İmza: Taksimli Anarşistler, tarih: 2012 Ocak”
İnşaatın bir köşesinde işçi kaskları buldum, eve
gelen arkadaşlarım alıp gittiler, teki bana kaldı,
boyayacağım üstünü bir ara.
Zaman: kendikendine, kendikendinin
etkisiyle hipnotize olmuş. onbinlerce insan,
kıpırdamadan ve çıt çıkarmadan ilerideki
parka, ötelerine doğru bakıyor ve orda
gördüğünden başka bir şeyi görmüyor;
herhangi bir şeyi görüyor mu bilmiyorum,
çünkü, bu kalın insan duvarına sürtüne sürtüne
kendi bedenimi bir açıklığa sıyırmaya çalışırken
baktığım binlerce yüzle gözgöze gelmiyoruz.

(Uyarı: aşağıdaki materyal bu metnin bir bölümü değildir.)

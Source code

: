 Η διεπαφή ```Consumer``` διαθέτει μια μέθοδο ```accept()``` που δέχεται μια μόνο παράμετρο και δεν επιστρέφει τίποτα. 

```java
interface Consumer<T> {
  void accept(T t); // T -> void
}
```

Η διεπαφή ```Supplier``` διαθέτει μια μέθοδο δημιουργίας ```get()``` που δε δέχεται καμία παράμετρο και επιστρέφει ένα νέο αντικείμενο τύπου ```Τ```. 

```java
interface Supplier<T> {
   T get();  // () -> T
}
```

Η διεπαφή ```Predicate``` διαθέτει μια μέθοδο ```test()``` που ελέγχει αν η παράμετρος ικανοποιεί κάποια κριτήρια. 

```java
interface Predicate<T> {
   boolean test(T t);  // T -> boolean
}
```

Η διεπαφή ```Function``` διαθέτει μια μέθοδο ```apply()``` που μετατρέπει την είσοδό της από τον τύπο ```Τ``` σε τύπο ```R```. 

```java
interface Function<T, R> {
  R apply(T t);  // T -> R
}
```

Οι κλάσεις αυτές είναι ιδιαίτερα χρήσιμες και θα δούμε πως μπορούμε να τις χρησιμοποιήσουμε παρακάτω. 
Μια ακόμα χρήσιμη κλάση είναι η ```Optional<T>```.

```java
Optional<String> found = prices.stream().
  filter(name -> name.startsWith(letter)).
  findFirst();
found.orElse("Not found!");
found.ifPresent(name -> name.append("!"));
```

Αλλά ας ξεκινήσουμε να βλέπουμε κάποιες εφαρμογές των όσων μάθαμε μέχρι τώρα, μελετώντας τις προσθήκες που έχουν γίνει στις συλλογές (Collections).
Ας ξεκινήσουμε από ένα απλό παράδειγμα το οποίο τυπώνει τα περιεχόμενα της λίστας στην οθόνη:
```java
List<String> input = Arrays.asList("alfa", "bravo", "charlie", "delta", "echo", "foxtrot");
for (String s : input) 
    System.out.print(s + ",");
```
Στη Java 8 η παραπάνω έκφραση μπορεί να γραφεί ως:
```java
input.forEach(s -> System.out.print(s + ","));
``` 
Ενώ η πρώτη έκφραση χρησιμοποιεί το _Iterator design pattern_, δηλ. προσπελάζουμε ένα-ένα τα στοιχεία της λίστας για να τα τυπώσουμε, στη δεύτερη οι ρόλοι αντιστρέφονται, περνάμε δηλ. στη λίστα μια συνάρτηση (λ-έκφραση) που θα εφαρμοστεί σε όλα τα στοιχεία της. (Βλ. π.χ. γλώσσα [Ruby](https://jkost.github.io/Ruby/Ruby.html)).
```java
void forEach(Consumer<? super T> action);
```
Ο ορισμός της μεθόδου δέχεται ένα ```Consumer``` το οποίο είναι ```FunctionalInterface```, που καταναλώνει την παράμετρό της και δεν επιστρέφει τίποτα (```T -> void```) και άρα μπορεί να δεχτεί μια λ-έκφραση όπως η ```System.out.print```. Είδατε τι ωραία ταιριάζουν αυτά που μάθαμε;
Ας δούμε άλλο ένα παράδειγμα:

Daha sonra- herkes, hepimiz, babadan arınmış
caddelerde akarken, meydanda, parkta
dolanırken bakış! geri gelecek -gözpınarından
başlayıp içeri yayılan bir bal damlasıyla,
günlerce, her seferinde kendimizle ya da öyle
bir şeyle, bir arzu çakımında karşılaşarak..
Kimse uyumuyor; sağda solda bir tek polisler
sızmış- kötülükten bayılmışlar; onların üstlerinden
atlayıp uçuşuyoruz biz uykusuzlar, rüyanın
azaltılmış yerçekiminde hafifçe yerden
havalanarak- ayaklarımıza, ruhumuza özgür
panter çalımı. Biz uykusuzlar birer çelik yay. Biz
uykusuzlar esrik gece kuşları. Biz uykusuzlar rüya
kelebekleri.
Biz uykusuzlar ayılmayı reddediyoruz.